Our minds have been trained through creating beliefs, mindsets, and mental models. And those beliefs, mindsets, and mental models that I relied on were a byproduct of past emotional experiences. Those feelings that I had on the 7th grade gymnasium floor formed me.
To break free of those beliefs I had to understand the emotions that created them. Emotions may be overwhelming, but they don’t lie. Each emotion is a visceral reaction to some stimulus. They always hold a deep truth - both of myself and my relationship to that stimulus - if I’m willing to feel.
Starting to Feel Again
It took well into my 30s to dare to feel again. And when you’ve been shut down for that many years, it’s challenging to come back online.
What helped me was slowing down every now and then to check-in with myself. What am I feeling right now? When I do this, I look for sensations in my body. It may be a tightness or a lightness. Perhaps something feels unsettled or twisted. My chest, stomach, shoulders, and throat are common places where I’m feeling things. When I do this my mind get quite active. Thoughts about how this is silly or not a good use of my time are prevalent.

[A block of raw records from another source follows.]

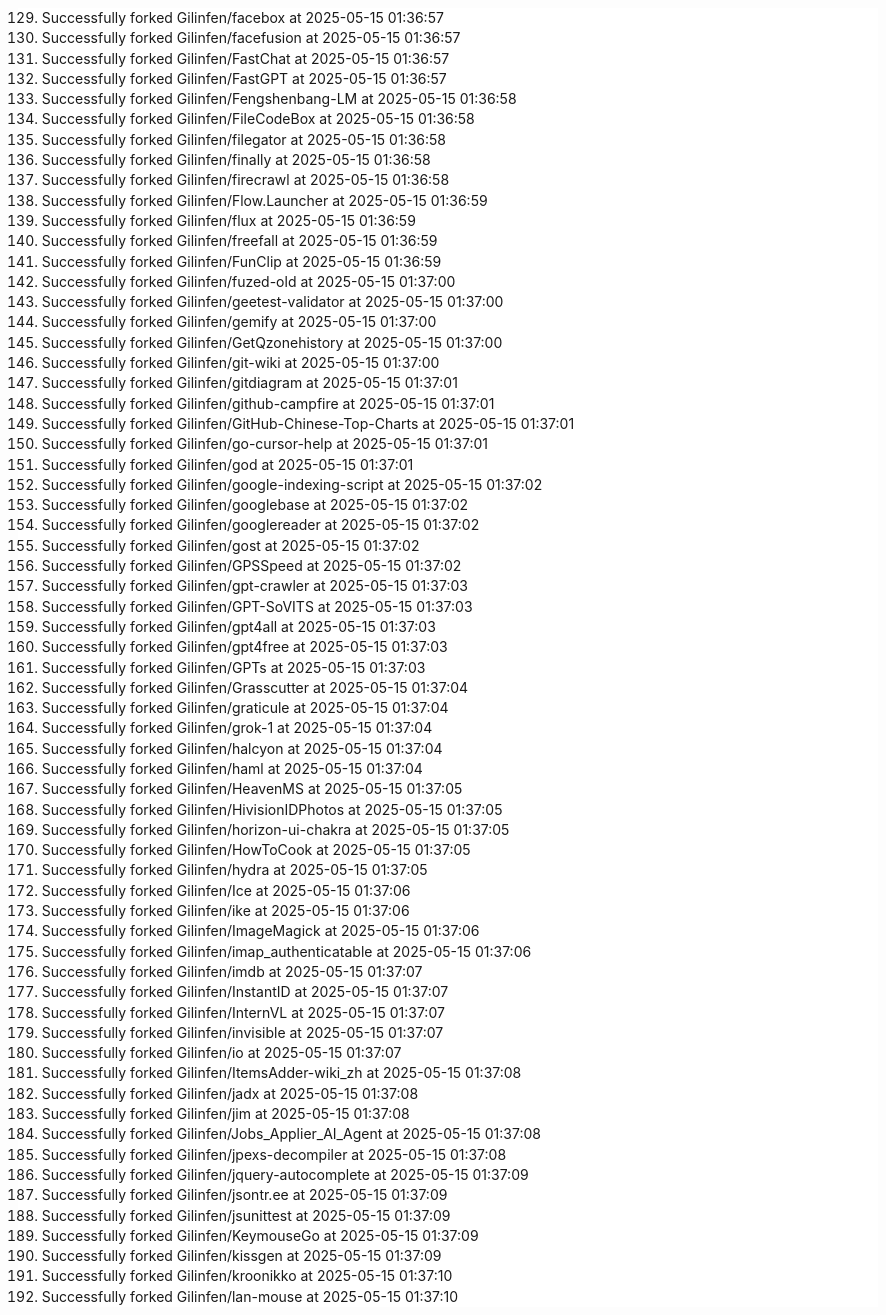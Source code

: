 129. Successfully forked Gilinfen/facebox at 2025-05-15 01:36:57
130. Successfully forked Gilinfen/facefusion at 2025-05-15 01:36:57
131. Successfully forked Gilinfen/FastChat at 2025-05-15 01:36:57
132. Successfully forked Gilinfen/FastGPT at 2025-05-15 01:36:57
133. Successfully forked Gilinfen/Fengshenbang-LM at 2025-05-15 01:36:58
134. Successfully forked Gilinfen/FileCodeBox at 2025-05-15 01:36:58
135. Successfully forked Gilinfen/filegator at 2025-05-15 01:36:58
136. Successfully forked Gilinfen/finally at 2025-05-15 01:36:58
137. Successfully forked Gilinfen/firecrawl at 2025-05-15 01:36:58
138. Successfully forked Gilinfen/Flow.Launcher at 2025-05-15 01:36:59
139. Successfully forked Gilinfen/flux at 2025-05-15 01:36:59
140. Successfully forked Gilinfen/freefall at 2025-05-15 01:36:59
141. Successfully forked Gilinfen/FunClip at 2025-05-15 01:36:59
142. Successfully forked Gilinfen/fuzed-old at 2025-05-15 01:37:00
143. Successfully forked Gilinfen/geetest-validator at 2025-05-15 01:37:00
144. Successfully forked Gilinfen/gemify at 2025-05-15 01:37:00
145. Successfully forked Gilinfen/GetQzonehistory at 2025-05-15 01:37:00
146. Successfully forked Gilinfen/git-wiki at 2025-05-15 01:37:00
147. Successfully forked Gilinfen/gitdiagram at 2025-05-15 01:37:01
148. Successfully forked Gilinfen/github-campfire at 2025-05-15 01:37:01
149. Successfully forked Gilinfen/GitHub-Chinese-Top-Charts at 2025-05-15 01:37:01
150. Successfully forked Gilinfen/go-cursor-help at 2025-05-15 01:37:01
151. Successfully forked Gilinfen/god at 2025-05-15 01:37:01
152. Successfully forked Gilinfen/google-indexing-script at 2025-05-15 01:37:02
153. Successfully forked Gilinfen/googlebase at 2025-05-15 01:37:02
154. Successfully forked Gilinfen/googlereader at 2025-05-15 01:37:02
155. Successfully forked Gilinfen/gost at 2025-05-15 01:37:02
156. Successfully forked Gilinfen/GPSSpeed at 2025-05-15 01:37:02
157. Successfully forked Gilinfen/gpt-crawler at 2025-05-15 01:37:03
158. Successfully forked Gilinfen/GPT-SoVITS at 2025-05-15 01:37:03
159. Successfully forked Gilinfen/gpt4all at 2025-05-15 01:37:03
160. Successfully forked Gilinfen/gpt4free at 2025-05-15 01:37:03
161. Successfully forked Gilinfen/GPTs at 2025-05-15 01:37:03
162. Successfully forked Gilinfen/Grasscutter at 2025-05-15 01:37:04
163. Successfully forked Gilinfen/graticule at 2025-05-15 01:37:04
164. Successfully forked Gilinfen/grok-1 at 2025-05-15 01:37:04
165. Successfully forked Gilinfen/halcyon at 2025-05-15 01:37:04
166. Successfully forked Gilinfen/haml at 2025-05-15 01:37:04
167. Successfully forked Gilinfen/HeavenMS at 2025-05-15 01:37:05
168. Successfully forked Gilinfen/HivisionIDPhotos at 2025-05-15 01:37:05
169. Successfully forked Gilinfen/horizon-ui-chakra at 2025-05-15 01:37:05
170. Successfully forked Gilinfen/HowToCook at 2025-05-15 01:37:05
171. Successfully forked Gilinfen/hydra at 2025-05-15 01:37:05
172. Successfully forked Gilinfen/Ice at 2025-05-15 01:37:06
173. Successfully forked Gilinfen/ike at 2025-05-15 01:37:06
174. Successfully forked Gilinfen/ImageMagick at 2025-05-15 01:37:06
175. Successfully forked Gilinfen/imap_authenticatable at 2025-05-15 01:37:06
176. Successfully forked Gilinfen/imdb at 2025-05-15 01:37:07
177. Successfully forked Gilinfen/InstantID at 2025-05-15 01:37:07
178. Successfully forked Gilinfen/InternVL at 2025-05-15 01:37:07
179. Successfully forked Gilinfen/invisible at 2025-05-15 01:37:07
180. Successfully forked Gilinfen/io at 2025-05-15 01:37:07
181. Successfully forked Gilinfen/ItemsAdder-wiki_zh at 2025-05-15 01:37:08
182. Successfully forked Gilinfen/jadx at 2025-05-15 01:37:08
183. Successfully forked Gilinfen/jim at 2025-05-15 01:37:08
184. Successfully forked Gilinfen/Jobs_Applier_AI_Agent at 2025-05-15 01:37:08
185. Successfully forked Gilinfen/jpexs-decompiler at 2025-05-15 01:37:08
186. Successfully forked Gilinfen/jquery-autocomplete at 2025-05-15 01:37:09
187. Successfully forked Gilinfen/jsontr.ee at 2025-05-15 01:37:09
188. Successfully forked Gilinfen/jsunittest at 2025-05-15 01:37:09
189. Successfully forked Gilinfen/KeymouseGo at 2025-05-15 01:37:09
190. Successfully forked Gilinfen/kissgen at 2025-05-15 01:37:09
191. Successfully forked Gilinfen/kroonikko at 2025-05-15 01:37:10
192. Successfully forked Gilinfen/lan-mouse at 2025-05-15 01:37:10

For identifying the emotion, begin with a simple palette so you can clearly see the message behind each emotion. Here are the six to start with:
- Glad - I have something that I value.
- Sad - I have lost something that I value.

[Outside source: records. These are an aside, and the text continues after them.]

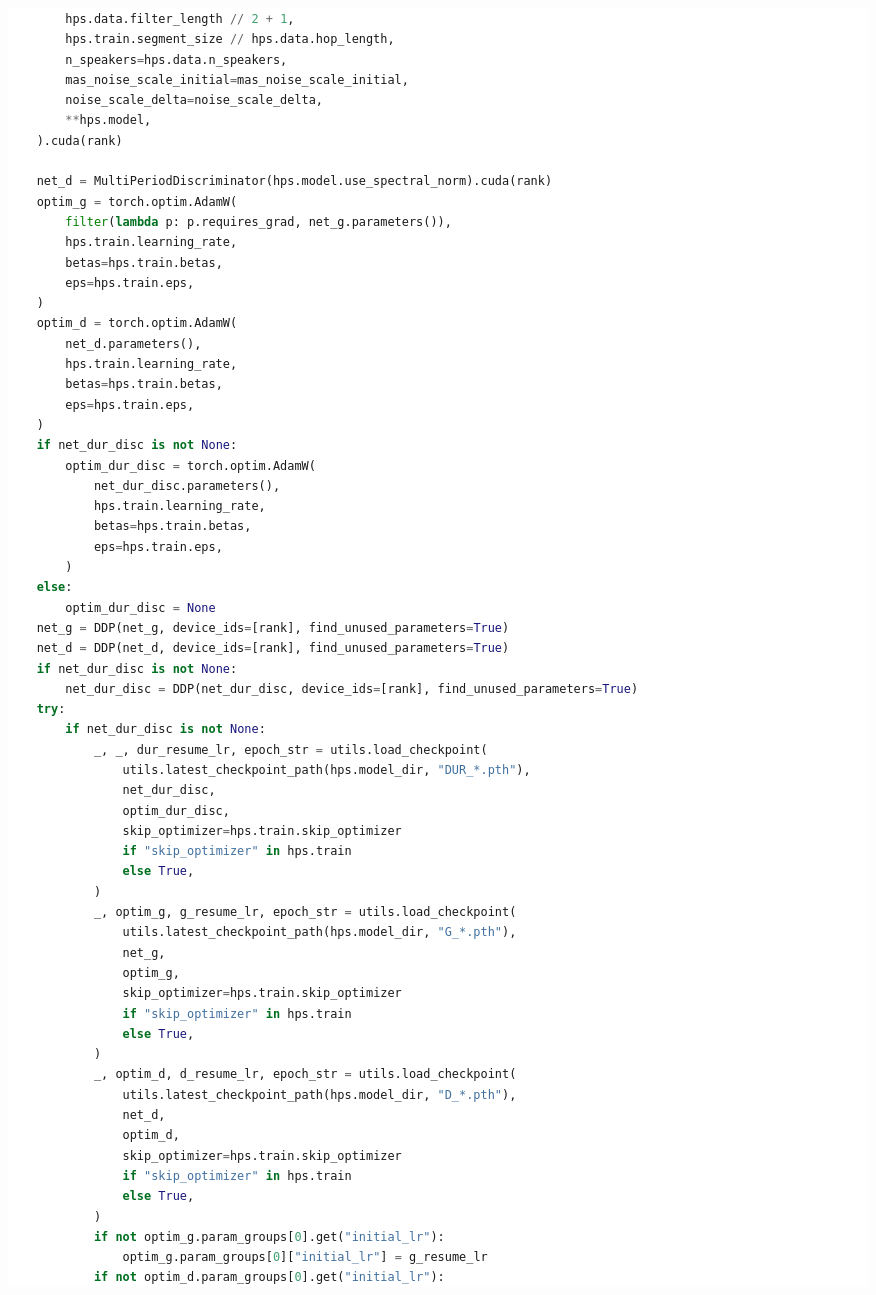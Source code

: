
 ```py
        hps.data.filter_length // 2 + 1,
        hps.train.segment_size // hps.data.hop_length,
        n_speakers=hps.data.n_speakers,
        mas_noise_scale_initial=mas_noise_scale_initial,
        noise_scale_delta=noise_scale_delta,
        **hps.model,
    ).cuda(rank)

    net_d = MultiPeriodDiscriminator(hps.model.use_spectral_norm).cuda(rank)
    optim_g = torch.optim.AdamW(
        filter(lambda p: p.requires_grad, net_g.parameters()),
        hps.train.learning_rate,
        betas=hps.train.betas,
        eps=hps.train.eps,
    )
    optim_d = torch.optim.AdamW(
        net_d.parameters(),
        hps.train.learning_rate,
        betas=hps.train.betas,
        eps=hps.train.eps,
    )
    if net_dur_disc is not None:
        optim_dur_disc = torch.optim.AdamW(
            net_dur_disc.parameters(),
            hps.train.learning_rate,
            betas=hps.train.betas,
            eps=hps.train.eps,
        )
    else:
        optim_dur_disc = None
    net_g = DDP(net_g, device_ids=[rank], find_unused_parameters=True)
    net_d = DDP(net_d, device_ids=[rank], find_unused_parameters=True)
    if net_dur_disc is not None:
        net_dur_disc = DDP(net_dur_disc, device_ids=[rank], find_unused_parameters=True)
    try:
        if net_dur_disc is not None:
            _, _, dur_resume_lr, epoch_str = utils.load_checkpoint(
                utils.latest_checkpoint_path(hps.model_dir, "DUR_*.pth"),
                net_dur_disc,
                optim_dur_disc,
                skip_optimizer=hps.train.skip_optimizer
                if "skip_optimizer" in hps.train
                else True,
            )
            _, optim_g, g_resume_lr, epoch_str = utils.load_checkpoint(
                utils.latest_checkpoint_path(hps.model_dir, "G_*.pth"),
                net_g,
                optim_g,
                skip_optimizer=hps.train.skip_optimizer
                if "skip_optimizer" in hps.train
                else True,
            )
            _, optim_d, d_resume_lr, epoch_str = utils.load_checkpoint(
                utils.latest_checkpoint_path(hps.model_dir, "D_*.pth"),
                net_d,
                optim_d,
                skip_optimizer=hps.train.skip_optimizer
                if "skip_optimizer" in hps.train
                else True,
            )
            if not optim_g.param_groups[0].get("initial_lr"):
                optim_g.param_groups[0]["initial_lr"] = g_resume_lr
            if not optim_d.param_groups[0].get("initial_lr"):
```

- Mad - A boundary has been crossed. Someone or something has taken something that I value.
- Fear - Something that I value is under threat.
- Shame - Something is wrong with me and I feel bad about it.

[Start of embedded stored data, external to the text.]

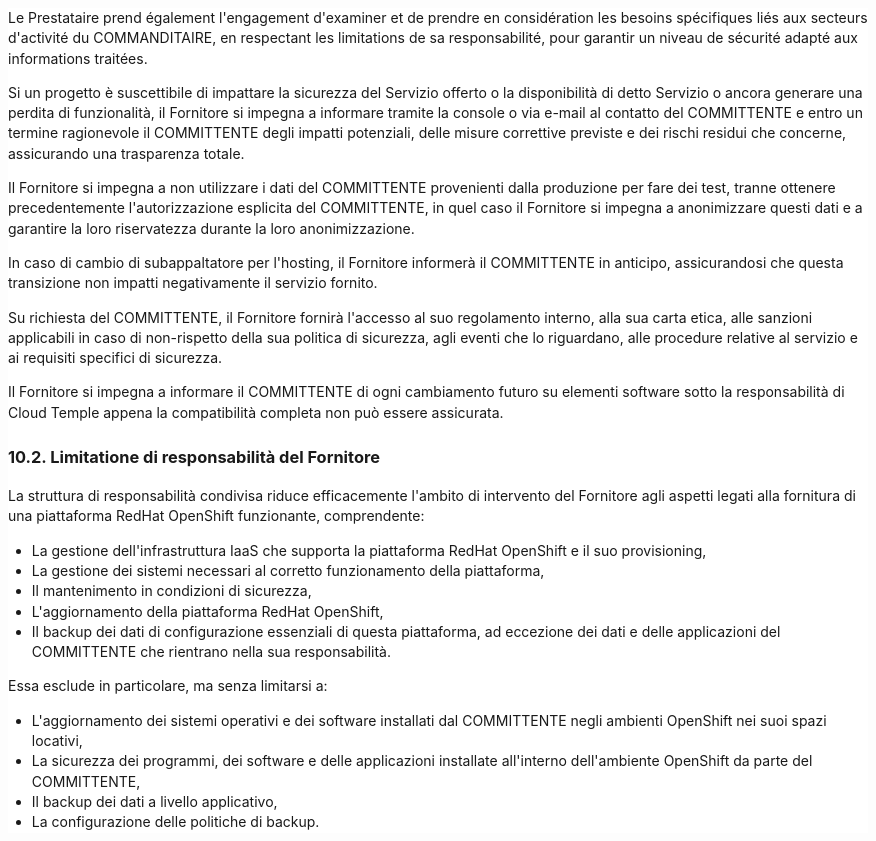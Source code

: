 Le Prestataire prend également l\'engagement d\'examiner et de prendre
en considération les besoins spécifiques liés aux secteurs d\'activité
du COMMANDITAIRE, en respectant les limitations de sa responsabilité,
pour garantir un niveau de sécurité adapté aux informations traitées.

Si un progetto è suscettibile di impattare la sicurezza del Servizio offerto
o la disponibilità di detto Servizio o ancora generare una perdita di
funzionalità, il Fornitore si impegna a informare tramite la console
o via e-mail al contatto del COMMITTENTE e entro un termine ragionevole
il COMMITTENTE degli impatti potenziali, delle misure correttive
previste e dei rischi residui che concerne, assicurando una
trasparenza totale.

Il Fornitore si impegna a non utilizzare i dati del COMMITTENTE
provenienti dalla produzione per fare dei test, tranne ottenere
precedentemente l'autorizzazione esplicita del COMMITTENTE, in
quel caso il Fornitore si impegna a anonimizzare questi dati e a garantire la
loro riservatezza durante la loro anonimizzazione.

In caso di cambio di subappaltatore per l'hosting, il
Fornitore informerà il COMMITTENTE in anticipo, assicurandosi che questa
transizione non impatti negativamente il servizio fornito.

Su richiesta del COMMITTENTE, il Fornitore fornirà l'accesso al suo
regolamento interno, alla sua carta etica, alle sanzioni applicabili
in caso di non-rispetto della sua politica di sicurezza, agli eventi che lo riguardano, alle procedure relative al servizio e ai requisiti
specifici di sicurezza.

Il Fornitore si impegna a informare il COMMITTENTE di ogni cambiamento
futuro su elementi software sotto la responsabilità di Cloud
Temple appena la compatibilità completa non può essere assicurata.

### 10.2. Limitatione di responsabilità del Fornitore

La struttura di responsabilità condivisa riduce efficacemente l'ambito
di intervento del Fornitore agli aspetti legati alla fornitura di
una piattaforma RedHat OpenShift funzionante, comprendente:

-   La gestione dell'infrastruttura IaaS che supporta la
    piattaforma RedHat OpenShift e il suo provisioning,
-   La gestione dei sistemi necessari al corretto funzionamento della
    piattaforma,
-   Il mantenimento in condizioni di sicurezza,
-   L'aggiornamento della piattaforma RedHat OpenShift,
-   Il backup dei dati di configurazione essenziali di questa
    piattaforma, ad eccezione dei dati e delle applicazioni del
    COMMITTENTE che rientrano nella sua responsabilità.

Essa esclude in particolare, ma senza limitarsi a:

-   L'aggiornamento dei sistemi operativi e dei software
    installati dal COMMITTENTE negli ambienti OpenShift nei
    suoi spazi locativi,
-   La sicurezza dei programmi, dei software e delle applicazioni installate all'interno
    dell'ambiente OpenShift da parte del COMMITTENTE,
-   Il backup dei dati a livello applicativo,
-   La configurazione delle politiche di backup.
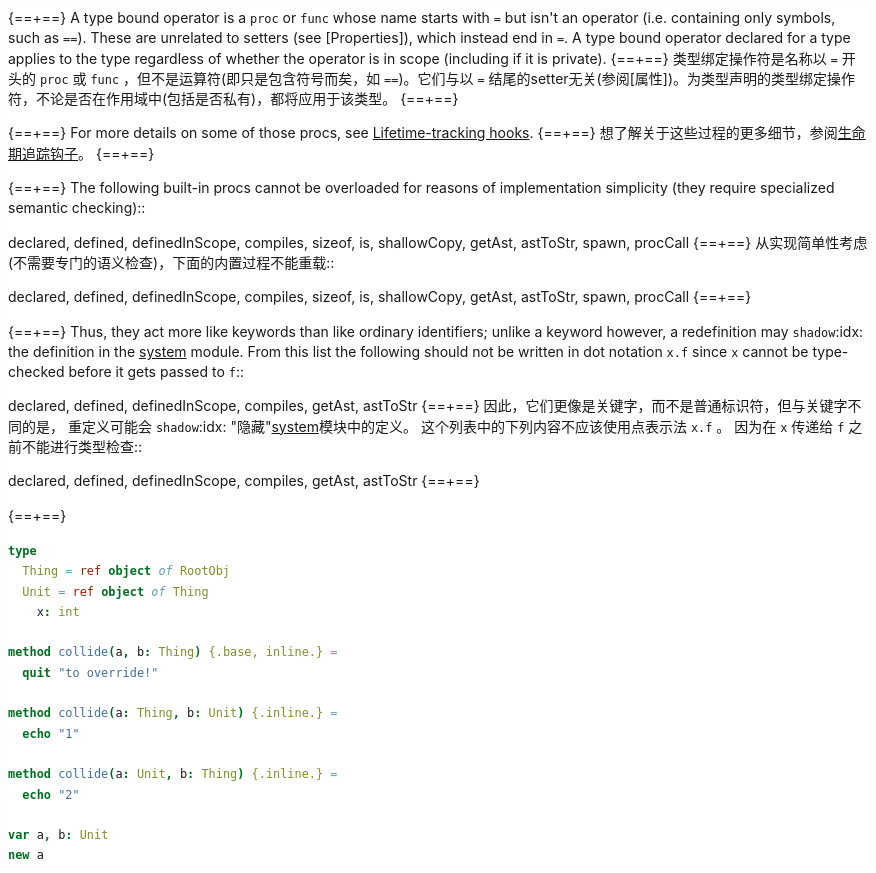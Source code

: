 {==+==}
A type bound operator is a `proc` or `func` whose name starts with `=` but isn't an operator
(i.e. containing only symbols, such as `==`). These are unrelated to setters
(see [Properties]), which instead end in `=`.
A type bound operator declared for a type applies to the type regardless of whether
the operator is in scope (including if it is private).
{==+==}
类型绑定操作符是名称以 `=` 开头的 `proc` 或 `func` ，但不是运算符(即只是包含符号而矣，如 `==`)。它们与以 `=` 结尾的setter无关(参阅[属性])。为类型声明的类型绑定操作符，不论是否在作用域中(包括是否私有)，都将应用于该类型。
{==+==}

{==+==}
For more details on some of those procs, see
[Lifetime-tracking hooks](destructors.html#lifetimeminustracking-hooks).
{==+==}
想了解关于这些过程的更多细节，参阅[生命期追踪钩子](destructors.html#lifetimeminustracking-hooks)。
{==+==}

{==+==}
The following built-in procs cannot be overloaded for reasons of implementation
simplicity (they require specialized semantic checking)::

  declared, defined, definedInScope, compiles, sizeof,
  is, shallowCopy, getAst, astToStr, spawn, procCall
{==+==}
从实现简单性考虑(不需要专门的语义检查)，下面的内置过程不能重载::

  declared, defined, definedInScope, compiles, sizeof,
  is, shallowCopy, getAst, astToStr, spawn, procCall
{==+==}

{==+==}
Thus, they act more like keywords than like ordinary identifiers; unlike a
keyword however, a redefinition may `shadow`:idx: the definition in
the [system](system.html) module.
From this list the following should not be written in dot
notation `x.f` since `x` cannot be type-checked before it gets passed
to `f`::

  declared, defined, definedInScope, compiles, getAst, astToStr
{==+==}
因此，它们更像是关键字，而不是普通标识符，但与关键字不同的是，
重定义可能会 `shadow`:idx: "隐藏"[system](system.html)模块中的定义。
这个列表中的下列内容不应该使用点表示法 `x.f` 。
因为在 `x` 传递给 `f` 之前不能进行类型检查::

  declared, defined, definedInScope, compiles, getAst, astToStr
{==+==}

{==+==}
  ```nim  test = "nim c --multiMethods:on $1"
  type
    Thing = ref object of RootObj
    Unit = ref object of Thing
      x: int

  method collide(a, b: Thing) {.base, inline.} =
    quit "to override!"

  method collide(a: Thing, b: Unit) {.inline.} =
    echo "1"

  method collide(a: Unit, b: Thing) {.inline.} =
    echo "2"

  var a, b: Unit
  new a
  ```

- Guilt - I did something wrong and I feel bad about it.
With each feeling, by naming the emotion you can connect to your truth. Sometimes it’s quite simple: I’m eating ice cream and I’m glad because I value sugary goodness. If a close friend moves away, I feel sad about losing their presence in my life.
Other times emotions can be much more subtle, often inter-woven: Along with that ice cream gladness, I might feel fear or guilt. “Is this going to make me out-of-shape?” (i.e. I value my health). Once comfortable with the primary six emotions, variations on them offer more insights.
Stress, for example, is persistent form of fear tied to an ongoing experience of something I value being under threat. Leading my last business was fraught with stress, always fearful that I’d fail at my opportunity. Acknowledging the stress helps me move from coping with the fear/stress to wanting to honor a value of seizing opportunities - for me a much healthier basis for action.
Emotions are happening all the time. There’s so much to learn. Even as I type these words I can feel a tightness in my sternum. That’s where fear shows up for me. That fear wonders if my words make sense to you. It hopes that I’m being clear. It wants to belong, to connect on our shared human experience. And as I’m with that fear as I push publish, I can be free.
There’s much to learn if we dare look inside.